|
Our compiler, referred to as a 'single source' compiler,
is a parallelizing, simdizing compiler, which generates from a single
C or Fortran input source file, multiple binaries targetting the PPE and
SPE processing elements. Our goal in this compiler is to generate highly
optimized code for the multiple levels of parallelism while providing
an abstraction of the underlying architectural intricacies, thus allowing
the user to develop applications for a parallel architecture with a single
shared memory image.
At the core of our compilation strategy is our technique
for abstracting the small local memories of the SPE.Each SPE has a 256k
local memory which is used for both data and instructions. An SPE can
directly access only its local store, requiring a DMA transfer whenever
it reads or writes locations in the shared system memory.

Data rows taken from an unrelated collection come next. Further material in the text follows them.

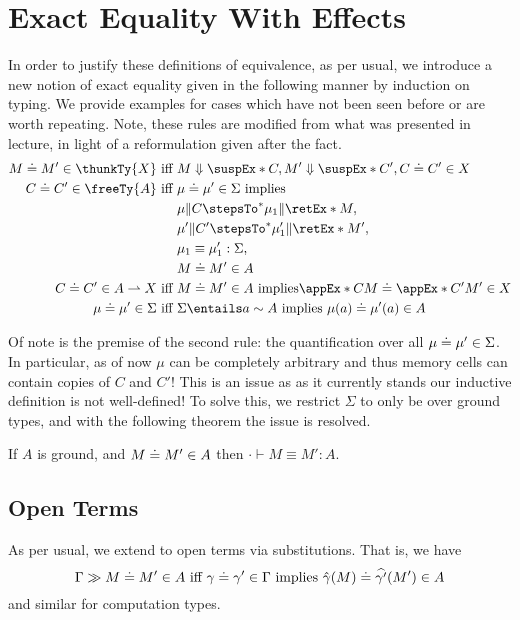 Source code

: \documentclass[letterpaper]{article}
\begin{document}
\section{Exact Equality With Effects}
In order to justify these definitions of equivalence, as per usual, we introduce a new notion of exact equality given in the following manner by induction on typing. We provide examples for cases which have not been seen before or are worth repeating. Note, these rules are modified from what was presented in lecture, in light of a reformulation given after the fact.
\begin{align*}
    \exEqOf{M}{M'}{\thunkTy{X}} \text{ iff }& M \Downarrow \suspEx*{C}, M' \Downarrow \suspEx*{C'}, \exEqOf{C}{C'}{X}\\
    \exEqOf{C}{C'}{\freeTy{A}} \text{ iff }& \exEqOf{\mu}{\mu'}{\Sigma} \text{ implies }\\
    &\mu \Vert C \stepsTo^* \mu_1 \Vert \retEx*{M},\\
    & \mu' \Vert C' \stepsTo^* \mu_1' \Vert \retEx*{M'},\\
    & \mu_1 \equiv \mu_1' : \Sigma,\\
    & \exEqOf{M}{M'}{A}\\
    \exEqOf{C}{C'}{A \rightharpoonup X} \text{ iff }& \exEqOf{M}{M'}{A} \text{ implies} \exEqOf{\appEx*{C}{M}}{\appEx*{C'}{M'}}{X}\\
    \exEqOf{\mu}{\mu'}{\Sigma} \text{ iff }& \Sigma \entails a \sim A \text{ implies } \exEqOf{\mu(a)}{\mu'(a)}{A}
\end{align*}

Of note is the premise of the second rule: the quantification over all $\mu\mathrel{\doteq}\mu' \in \Sigma$. In particular, as of now $\mu$ can be completely arbitrary and thus memory cells can contain copies of $C$ and $C'$! This is an issue as as it currently stands our inductive definition is not well-defined! To solve this, we restrict $\Sigma$ to only be over ground types, and with the following theorem the issue is resolved.
\begin{theorem}
    If $A$ is ground, and $M\mathrel{\doteq}M' \in A$ then $\cdot \vdash M \equiv M' : A$.
\end{theorem}
\subsection{Open Terms}
As per usual, we extend to open terms via substitutions. That is, we have
$$\Gamma \gg M\mathrel{\doteq}M' \in A \text{ iff } \gamma\mathrel{\doteq}\gamma' \in \Gamma \text{ implies } \hat{\gamma}(M)\mathrel{\doteq}\widehat{\gamma'}(M') \in A $$ 
and similar for computation types.
\end{document}
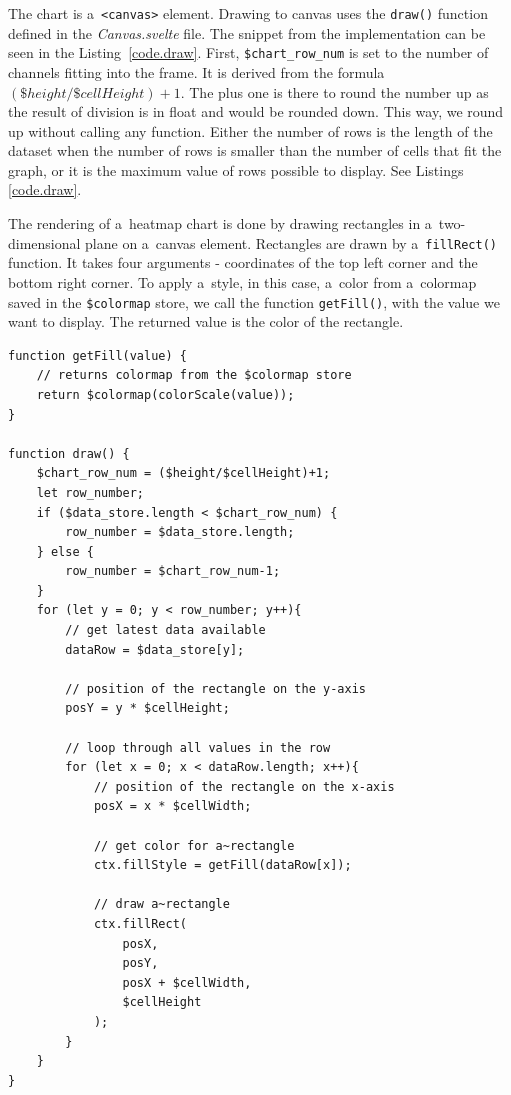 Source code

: The chart is a~\verb|<canvas>| element. Drawing to canvas uses the \verb|draw()| function defined in the \textit{Canvas.svelte} file. The snippet from the implementation can be seen in the Listing~\ref{code.draw}. First, \verb|$chart_row_num| is set to the number of channels fitting into the frame. It is derived from the formula $(\$height/\$cellHeight)+1$. The plus one is there to round the number up as the result of division is in float and would be rounded down. This way, we round up without calling any function. Either the number of rows is the length of the dataset when the number of rows is smaller than the number of cells that fit the graph, or it is the maximum value of rows possible to display. See Listings \ref{code.draw}.

The rendering of a~heatmap chart is done by drawing rectangles in a~two-dimensional plane on a~canvas element. Rectangles are drawn by a~\texttt{fillRect()} function. It takes four arguments - coordinates of the top left corner and the bottom right corner. To apply a~style, in this case, a~color from a~colormap saved in the \texttt{\$colormap} store, we call the function \texttt{getFill()}, with the value we want to display. The returned value is the color of the rectangle. 


\newpage
\begin{lstlisting}[style=htmlcssjs,label=code.draw,caption={Implementation of drawing to canvas.}]
function getFill(value) {
    // returns colormap from the $colormap store
    return $colormap(colorScale(value));
}

function draw() {
    $chart_row_num = ($height/$cellHeight)+1;
    let row_number;
    if ($data_store.length < $chart_row_num) {
        row_number = $data_store.length;
    } else {
        row_number = $chart_row_num-1;
    }
    for (let y = 0; y < row_number; y++){
        // get latest data available
        dataRow = $data_store[y];
        
        // position of the rectangle on the y-axis
        posY = y * $cellHeight; 
    
        // loop through all values in the row
        for (let x = 0; x < dataRow.length; x++){ 
            // position of the rectangle on the x-axis
            posX = x * $cellWidth;

            // get color for a~rectangle
            ctx.fillStyle = getFill(dataRow[x]);

            // draw a~rectangle
            ctx.fillRect(
                posX,
                posY, 
                posX + $cellWidth,
                $cellHeight
            );
        }
    }
}
\end{lstlisting}

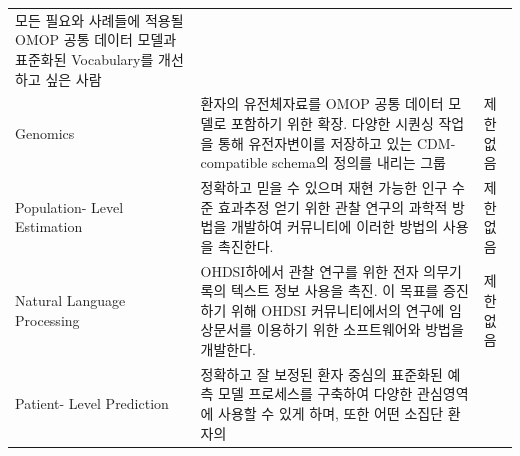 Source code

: \documentclass[11pt]{book}
\theoremstyle{definition}
\theoremstyle{definition}
\theoremstyle{definition}
\theoremstyle{remark}
\begin{document}
\begin{longtable}[]{@{}lll@{}}
\begin{minipage}[t]{0.37\columnwidth}
모든 필요와 사례들에 적용될OMOP 공통 데이터 모델과 표준화된 Vocabulary를
개선하고 싶은 사람\strut
\end{minipage}\tabularnewline
\begin{minipage}[t]{0.09\columnwidth}\raggedright\strut
Genomics\strut
\end{minipage} & \begin{minipage}[t]{0.46\columnwidth}\raggedright\strut
환자의 유전체자료를 OMOP 공통 데이터 모델로 포함하기 위한 확장. 다양한
시퀀싱 작업을 통해 유전자변이를 저장하고 있는 CDM-compatible schema의
정의를 내리는 그룹\strut
\end{minipage} & \begin{minipage}[t]{0.37\columnwidth}\raggedright\strut
제한 없음\strut
\end{minipage}\tabularnewline
\begin{minipage}[t]{0.09\columnwidth}\raggedright\strut
Population- Level Estimation\strut
\end{minipage} & \begin{minipage}[t]{0.46\columnwidth}\raggedright\strut
정확하고 믿을 수 있으며 재현 가능한 인구 수준 효과추정 얻기 위한 관찰
연구의 과학적 방법을 개발하여 커뮤니티에 이러한 방법의 사용을
촉진한다.\strut
\end{minipage} & \begin{minipage}[t]{0.37\columnwidth}\raggedright\strut
제한 없음\strut
\end{minipage}\tabularnewline
\begin{minipage}[t]{0.09\columnwidth}\raggedright\strut
Natural Language Processing\strut
\end{minipage} & \begin{minipage}[t]{0.46\columnwidth}\raggedright\strut
OHDSI하에서 관찰 연구를 위한 전자 의무기록의 텍스트 정보 사용을 촉진. 이
목표를 증진하기 위해 OHDSI 커뮤니티에서의 연구에 임상문서를 이용하기
위한 소프트웨어와 방법을 개발한다.\strut
\end{minipage} & \begin{minipage}[t]{0.37\columnwidth}\raggedright\strut
제한 없음\strut
\end{minipage}\tabularnewline
\begin{minipage}[t]{0.09\columnwidth}\raggedright\strut
Patient- Level Prediction\strut
\end{minipage} & \begin{minipage}[t]{0.46\columnwidth}\raggedright\strut
정확하고 잘 보정된 환자 중심의 표준화된 예측 모델 프로세스를 구축하여
다양한 관심영역에 사용할 수 있게 하며, 또한 어떤 소집단 환자의

\end{minipage}
\end{longtable}
\end{document}
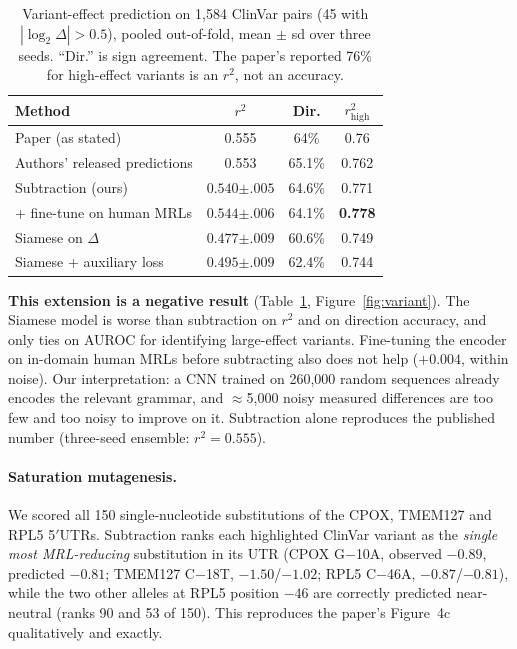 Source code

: \documentclass{article}
\begin{document}
\begin{table}[t]
\caption{Variant-effect prediction on 1{,}584 ClinVar pairs (45 with
$|\log_2\Delta|>0.5$), pooled out-of-fold, mean $\pm$ sd over three seeds. ``Dir.'' is sign
agreement. The paper's reported 76\% for high-effect variants is an $r^2$, not an accuracy.}
\label{tab:variant}
\vskip 0.1in
\begin{center}
\begin{small}
\setlength{\tabcolsep}{4pt}
\begin{tabular}{lccc}
\toprule
Method & $r^2$ & Dir. & $r^2_{\text{high}}$ \\
\midrule
Paper (as stated) & 0.555 & 64\% & 0.76 \\
Authors' released predictions & 0.553 & 65.1\% & 0.762 \\
\midrule
Subtraction (ours) & $0.540${\scriptsize$\pm.005$} & 64.6\% & 0.771 \\
\quad + fine-tune on human MRLs & $0.544${\scriptsize$\pm.006$} & 64.1\% & \textbf{0.778} \\
Siamese on $\Delta$ & $0.477${\scriptsize$\pm.009$} & 60.6\% & 0.749 \\
Siamese + auxiliary loss & $0.495${\scriptsize$\pm.009$} & 62.4\% & 0.744 \\
\bottomrule
\end{tabular}
\end{small}
\end{center}
\vskip -0.1in
\end{table}

\textbf{This extension is a negative result} (Table~\ref{tab:variant},
Figure~\ref{fig:variant}). The Siamese model is worse than subtraction on $r^2$ and on
direction accuracy, and only ties on AUROC for identifying large-effect variants. Fine-tuning
the encoder on in-domain human MRLs before subtracting also does not help ($+0.004$, within
noise). Our interpretation: a CNN trained on 260{,}000 random sequences already encodes the
relevant grammar, and $\approx$5{,}000 noisy measured differences are too few and too noisy
to improve on it. Subtraction alone reproduces the published number
(three-seed ensemble: $r^2 = 0.555$).

\paragraph{Saturation mutagenesis.} We scored all 150 single-nucleotide substitutions of the
CPOX, TMEM127 and RPL5 5$'$UTRs. Subtraction ranks each highlighted ClinVar variant as the
\emph{single most MRL-reducing} substitution in its UTR (CPOX G$-$10A, observed $-0.89$,
predicted $-0.81$; TMEM127 C$-$18T, $-1.50$/$-1.02$; RPL5 C$-$46A, $-0.87$/$-0.81$), while
the two other alleles at RPL5 position $-46$ are correctly predicted near-neutral (ranks 90
and 53 of 150). This reproduces the paper's Figure~4c qualitatively and exactly.
\end{document}

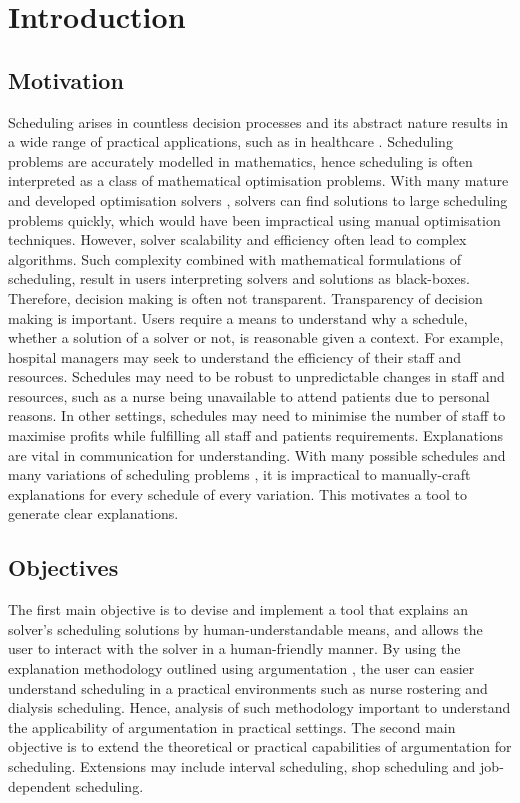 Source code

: \chapter{Introduction}
	
\section{Motivation}

Scheduling arises in countless decision processes and its abstract nature results in a wide range of practical applications, such as in healthcare \cite{sanr,operations}. Scheduling problems are accurately modelled in mathematics, hence scheduling is often interpreted as a class of mathematical optimisation problems. With many mature and developed optimisation solvers \cite{clp}, solvers can find solutions to large scheduling problems quickly, which would have been impractical using manual optimisation techniques. However, solver scalability and efficiency often lead to complex algorithms. Such complexity combined with mathematical formulations of scheduling, result in users interpreting solvers and solutions as black-boxes. Therefore, decision making is often not transparent.
\linespace
Transparency of decision making is important. Users require a means to understand why a schedule, whether a solution of a solver or not, is reasonable given a context. For example, hospital managers may seek to understand the efficiency of their staff and resources. Schedules may need to be robust to unpredictable changes in staff and resources, such as a nurse being unavailable to attend patients due to personal reasons. In other settings, schedules may need to minimise the number of staff to maximise profits while fulfilling all staff and patients requirements.
\linespace
Explanations are vital in communication for understanding. With many possible schedules and many variations of scheduling problems \cite{sta}, it is impractical to manually-craft explanations for every schedule of every variation. This motivates a tool to generate clear explanations.

\section{Objectives}

The first main objective is to devise and implement a tool that explains an solver's scheduling solutions by human-understandable means, and allows the user to interact with the solver in a human-friendly manner. By using the explanation methodology outlined using argumentation \cite{aes}, the user can easier understand scheduling in a practical environments such as nurse rostering and dialysis scheduling. Hence, analysis of such methodology important to understand the applicability of argumentation in practical settings.
\linespace
The second main objective is to extend the theoretical or practical capabilities of argumentation for scheduling. Extensions may include interval scheduling, shop scheduling and job-dependent scheduling.

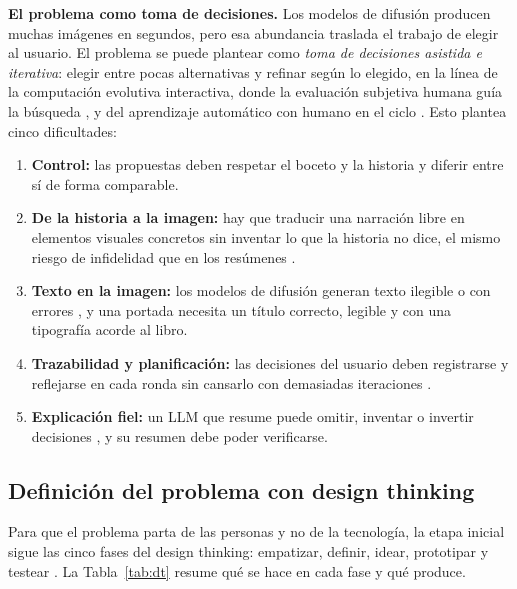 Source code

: \documentclass[10pt,a4paper,twocolumn]{article}
\begin{document}
\textbf{El problema como toma de decisiones.} Los modelos de difusión \citep{ho2020,rombach2022} producen muchas imágenes en segundos, pero esa abundancia traslada el trabajo de elegir al usuario. El problema se puede plantear como \emph{toma de decisiones asistida e iterativa}: elegir entre pocas alternativas y refinar según lo elegido, en la línea de la computación evolutiva interactiva, donde la evaluación subjetiva humana guía la búsqueda \citep{takagi2001,secretan2008}, y del aprendizaje automático con humano en el ciclo \citep{mosqueira2023}. Esto plantea cinco dificultades:
\begin{enumerate}
\item \textbf{Control:} las propuestas deben respetar el boceto y la historia y diferir entre sí de forma comparable.
\item \textbf{De la historia a la imagen:} hay que traducir una narración libre en elementos visuales concretos sin inventar lo que la historia no dice, el mismo riesgo de infidelidad que en los resúmenes \citep{maynez2020}.
\item \textbf{Texto en la imagen:} los modelos de difusión generan texto ilegible o con errores \citep{chen2023textdiffuser}, y una portada necesita un título correcto, legible y con una tipografía acorde al libro.
\item \textbf{Trazabilidad y planificación:} las decisiones del usuario deben registrarse y reflejarse en cada ronda sin cansarlo con demasiadas iteraciones \citep{takagi2001}.
\item \textbf{Explicación fiel:} un LLM que resume puede omitir, inventar o invertir decisiones \citep{maynez2020}, y su resumen debe poder verificarse.
\end{enumerate}
\subsection{Definición del problema con design thinking}\label{sec:dt}
Para que el problema parta de las personas y no de la tecnología, la etapa inicial sigue las cinco fases del design thinking: empatizar, definir, idear, prototipar y testear \citep{brown2008,dschool2010}. La Tabla~\ref{tab:dt} resume qué se hace en cada fase y qué produce.
\end{document}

This imposes
significant burden on the programmer, especially for large programs accessing
significant amounts of data. Our compiler-controlled software-cache,
memory hierarchy optimizations and code partitioning techniques
assume all data resides in shared system memory, and enables automatic
transfer of code and data while preserving coherence across all the local
SPE memories and system memory. This infrastructure provides the underpinning
for enabling parallelism across the Cell processing elements. Our current
compiler enables this via OpenMP Pragmas, but our techniques will
easily support the existing auto-parallelization techniques in the compiler
framework. Other parallelization paradigms such as UPC could be developed
on this framework.

|